[Start of section]
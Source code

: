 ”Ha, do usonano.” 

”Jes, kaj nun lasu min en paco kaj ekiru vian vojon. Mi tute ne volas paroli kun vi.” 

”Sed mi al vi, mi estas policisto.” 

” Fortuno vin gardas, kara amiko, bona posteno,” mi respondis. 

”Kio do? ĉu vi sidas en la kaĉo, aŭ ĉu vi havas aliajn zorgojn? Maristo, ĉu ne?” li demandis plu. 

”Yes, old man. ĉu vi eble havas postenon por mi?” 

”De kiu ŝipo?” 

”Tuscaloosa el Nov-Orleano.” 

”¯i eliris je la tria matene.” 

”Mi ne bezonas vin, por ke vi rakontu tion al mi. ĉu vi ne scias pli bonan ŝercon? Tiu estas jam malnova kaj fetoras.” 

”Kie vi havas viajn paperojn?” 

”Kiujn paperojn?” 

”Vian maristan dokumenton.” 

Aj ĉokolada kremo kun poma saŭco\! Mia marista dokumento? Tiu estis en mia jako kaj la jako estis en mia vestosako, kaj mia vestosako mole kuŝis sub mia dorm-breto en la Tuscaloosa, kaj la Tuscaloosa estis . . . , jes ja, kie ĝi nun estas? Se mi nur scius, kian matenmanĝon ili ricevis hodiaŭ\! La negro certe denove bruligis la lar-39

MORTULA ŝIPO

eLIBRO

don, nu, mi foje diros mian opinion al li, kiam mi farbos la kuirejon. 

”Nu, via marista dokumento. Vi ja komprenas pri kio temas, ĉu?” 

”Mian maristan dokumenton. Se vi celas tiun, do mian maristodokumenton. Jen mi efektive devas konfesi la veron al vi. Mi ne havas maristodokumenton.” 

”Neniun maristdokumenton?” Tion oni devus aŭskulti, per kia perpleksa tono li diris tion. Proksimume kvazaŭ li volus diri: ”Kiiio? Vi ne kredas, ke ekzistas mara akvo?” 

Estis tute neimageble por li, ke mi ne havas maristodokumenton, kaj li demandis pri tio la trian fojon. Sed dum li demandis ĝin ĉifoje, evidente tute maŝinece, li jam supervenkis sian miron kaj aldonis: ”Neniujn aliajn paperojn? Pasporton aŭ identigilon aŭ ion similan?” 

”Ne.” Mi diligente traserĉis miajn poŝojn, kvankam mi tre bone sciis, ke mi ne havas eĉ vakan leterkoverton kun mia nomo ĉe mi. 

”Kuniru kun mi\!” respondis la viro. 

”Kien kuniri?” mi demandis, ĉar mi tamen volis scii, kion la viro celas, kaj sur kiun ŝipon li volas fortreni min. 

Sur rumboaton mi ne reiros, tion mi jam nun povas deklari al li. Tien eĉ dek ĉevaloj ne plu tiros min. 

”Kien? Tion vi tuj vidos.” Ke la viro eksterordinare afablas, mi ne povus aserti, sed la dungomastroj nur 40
[End of section]
Activity - Only the lines that contain the word "Kien" should be copied from the material.

Answer section -
”Kien kuniri?” mi demandis, ĉar mi tamen volis scii, kion la viro celas, kaj sur kiun ŝipon li volas fortreni min. 
”Kien? Tion vi tuj vidos.” Ke la viro eksterordinare afablas, mi ne povus aserti, sed la dungomastroj nur 40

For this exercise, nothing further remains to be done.